Chapitre 1
"Comment ça un problème avec la distribution des appartements?"
L'homme en face de moi se gratte la nuque pour toute preuve de son ignorance. Il jette un dernier coup d'oeil inutile vers ses papiers et vers les clés suspendues dans le vide par le bout de mes doigts pour se donner une contenance.
"Écoutez, il y a beaucoup de pensionnaires cette année et malheureusement le problème nous a échappé. Nous essayerons d'arranger tout ça au plus vite, je vous l'assure."
Je referme mon poing sur ces maudites clés et me retourne dos à cet homme qui me met les nerfs à vif. Je serre les dents et regarde par la porte vitrée l'activité qui se déroule en dehors de l'immeuble.
"J'avais demandé une chambre seule."
L'homme soupire, je sens bien qu'il est exaspéré.
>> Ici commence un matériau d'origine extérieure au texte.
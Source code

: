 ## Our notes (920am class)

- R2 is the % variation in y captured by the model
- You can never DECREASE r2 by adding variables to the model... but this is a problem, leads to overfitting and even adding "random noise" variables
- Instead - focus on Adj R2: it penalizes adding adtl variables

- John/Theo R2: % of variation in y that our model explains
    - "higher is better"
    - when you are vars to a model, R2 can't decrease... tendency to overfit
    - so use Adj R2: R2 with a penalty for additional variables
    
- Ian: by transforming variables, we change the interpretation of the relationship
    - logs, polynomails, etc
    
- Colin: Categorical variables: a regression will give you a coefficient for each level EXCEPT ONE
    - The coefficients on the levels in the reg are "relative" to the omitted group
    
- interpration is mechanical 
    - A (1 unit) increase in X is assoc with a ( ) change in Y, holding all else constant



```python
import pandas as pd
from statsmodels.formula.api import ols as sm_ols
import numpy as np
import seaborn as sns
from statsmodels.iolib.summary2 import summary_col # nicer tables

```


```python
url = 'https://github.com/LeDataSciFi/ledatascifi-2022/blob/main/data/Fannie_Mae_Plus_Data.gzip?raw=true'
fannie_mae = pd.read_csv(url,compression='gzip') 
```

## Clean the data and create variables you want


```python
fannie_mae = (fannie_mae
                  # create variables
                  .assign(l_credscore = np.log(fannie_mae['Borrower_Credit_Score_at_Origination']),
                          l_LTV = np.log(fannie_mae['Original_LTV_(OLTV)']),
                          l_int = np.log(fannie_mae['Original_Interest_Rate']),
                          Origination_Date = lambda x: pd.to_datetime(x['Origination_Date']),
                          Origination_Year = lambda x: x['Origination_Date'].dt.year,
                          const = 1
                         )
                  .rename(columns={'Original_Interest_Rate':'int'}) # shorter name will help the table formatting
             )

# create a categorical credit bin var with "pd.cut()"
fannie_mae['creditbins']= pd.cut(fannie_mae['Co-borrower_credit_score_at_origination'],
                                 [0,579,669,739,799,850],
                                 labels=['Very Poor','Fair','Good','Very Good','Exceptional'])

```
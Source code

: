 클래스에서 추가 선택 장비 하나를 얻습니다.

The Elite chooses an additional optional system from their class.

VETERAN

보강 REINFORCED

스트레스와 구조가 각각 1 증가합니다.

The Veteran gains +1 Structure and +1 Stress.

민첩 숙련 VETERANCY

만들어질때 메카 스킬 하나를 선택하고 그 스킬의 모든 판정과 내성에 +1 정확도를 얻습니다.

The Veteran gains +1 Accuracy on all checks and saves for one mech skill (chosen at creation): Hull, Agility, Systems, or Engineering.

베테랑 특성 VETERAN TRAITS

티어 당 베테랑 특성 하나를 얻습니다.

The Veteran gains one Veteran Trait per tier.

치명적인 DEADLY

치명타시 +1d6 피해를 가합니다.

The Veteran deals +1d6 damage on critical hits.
Mais dans le fond je m'en contre fiche, JE viens de découvrir que je vais devoir partager ma chambre avec un parfait inconnu. Et par dessus le marché, je dis bien UN parfait inconnu!
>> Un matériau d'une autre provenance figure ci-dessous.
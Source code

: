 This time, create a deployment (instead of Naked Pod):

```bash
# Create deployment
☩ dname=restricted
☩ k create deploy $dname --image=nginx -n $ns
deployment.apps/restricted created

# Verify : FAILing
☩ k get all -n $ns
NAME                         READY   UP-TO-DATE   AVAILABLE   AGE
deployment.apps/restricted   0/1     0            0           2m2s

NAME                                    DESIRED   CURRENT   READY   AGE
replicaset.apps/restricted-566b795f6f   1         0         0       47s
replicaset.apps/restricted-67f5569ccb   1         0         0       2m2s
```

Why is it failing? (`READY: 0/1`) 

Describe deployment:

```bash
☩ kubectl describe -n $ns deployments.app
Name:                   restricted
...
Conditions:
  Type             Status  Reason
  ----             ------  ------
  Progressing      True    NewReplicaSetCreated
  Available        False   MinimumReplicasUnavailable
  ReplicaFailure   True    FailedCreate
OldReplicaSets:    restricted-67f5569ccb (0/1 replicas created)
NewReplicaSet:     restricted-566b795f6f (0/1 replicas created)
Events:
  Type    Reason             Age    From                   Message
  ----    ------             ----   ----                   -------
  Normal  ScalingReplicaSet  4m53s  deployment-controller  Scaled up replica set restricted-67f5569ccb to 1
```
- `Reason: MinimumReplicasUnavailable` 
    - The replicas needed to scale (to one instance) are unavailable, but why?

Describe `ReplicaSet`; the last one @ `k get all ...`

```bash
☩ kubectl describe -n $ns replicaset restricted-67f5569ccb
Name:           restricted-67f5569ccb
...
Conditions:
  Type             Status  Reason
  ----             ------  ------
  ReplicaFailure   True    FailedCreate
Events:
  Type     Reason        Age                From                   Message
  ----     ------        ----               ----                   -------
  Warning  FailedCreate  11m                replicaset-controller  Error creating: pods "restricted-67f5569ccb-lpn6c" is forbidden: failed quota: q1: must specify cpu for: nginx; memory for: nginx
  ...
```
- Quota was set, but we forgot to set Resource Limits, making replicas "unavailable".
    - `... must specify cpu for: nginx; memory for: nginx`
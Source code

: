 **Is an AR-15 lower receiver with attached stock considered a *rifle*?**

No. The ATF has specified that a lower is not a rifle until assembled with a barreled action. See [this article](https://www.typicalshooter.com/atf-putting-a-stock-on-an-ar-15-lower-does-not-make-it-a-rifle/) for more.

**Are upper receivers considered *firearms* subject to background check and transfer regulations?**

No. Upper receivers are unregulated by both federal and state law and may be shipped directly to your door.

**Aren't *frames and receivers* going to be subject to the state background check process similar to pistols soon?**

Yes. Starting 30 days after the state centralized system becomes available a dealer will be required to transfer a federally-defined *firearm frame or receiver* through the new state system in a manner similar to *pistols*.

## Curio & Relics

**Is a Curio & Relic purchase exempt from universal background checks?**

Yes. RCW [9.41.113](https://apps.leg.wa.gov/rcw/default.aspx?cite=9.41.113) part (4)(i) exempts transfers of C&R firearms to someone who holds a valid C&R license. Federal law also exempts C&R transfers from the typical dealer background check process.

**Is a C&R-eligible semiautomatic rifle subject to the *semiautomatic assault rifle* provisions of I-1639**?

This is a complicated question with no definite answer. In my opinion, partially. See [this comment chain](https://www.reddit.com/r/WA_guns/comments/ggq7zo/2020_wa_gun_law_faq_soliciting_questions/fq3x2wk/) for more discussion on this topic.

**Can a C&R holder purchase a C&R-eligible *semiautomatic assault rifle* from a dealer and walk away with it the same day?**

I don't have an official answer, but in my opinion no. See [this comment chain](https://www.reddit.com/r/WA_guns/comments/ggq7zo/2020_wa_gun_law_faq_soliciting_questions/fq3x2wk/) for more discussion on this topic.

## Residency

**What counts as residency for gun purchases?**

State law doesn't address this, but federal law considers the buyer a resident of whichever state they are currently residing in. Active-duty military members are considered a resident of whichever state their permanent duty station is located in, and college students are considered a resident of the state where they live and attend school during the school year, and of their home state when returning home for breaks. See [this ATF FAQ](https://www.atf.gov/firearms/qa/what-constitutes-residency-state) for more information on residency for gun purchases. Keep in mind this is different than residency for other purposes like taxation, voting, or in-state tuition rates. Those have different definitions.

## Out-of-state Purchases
Ce ne sont ni plus ni moins que des visions d'horreur qui défilent dans ma tête à cet instant précis. Je n'ai en aucun cas besoin de vous préciser ces visions, je suis certaine que vous comprenez.
"Nous n'avons pas eu le choix... Ce sera comme ça, ou alors essayez de trouver un autre immeuble. Et je peux vous assurer qu'à Londres, ce n'est pas chose facile."
Je me retourne vers lui,en colère. Non, vraiment? Évidemment que ce n'est pas simple! Mes parents ont dû se plier en quatre pour pouvoir me payer ces études à l'étranger. Ils ont pu me prendre un appartement dans les alentours du campus, je ne peux pas leur en demander plus.
Il jette un oeil à mes clés et alterne avec mes yeux. Ça va, j'ai compris.
"Très bien." Dis-je en signant le contrat et en lui versant l'enveloppe du loyer.
Je m'avance ensuite vers l'ascenseur et appuie sur le bouton d'appel.
"Mais je vous préviens." J'entre dans cet espace confiné et mal éclairé. "Si je tombe sur un psychopathe tueur en série, vous le regretterez avant qu'il ne me coupe en rondelles et qu'il ne me cache dans son frigo."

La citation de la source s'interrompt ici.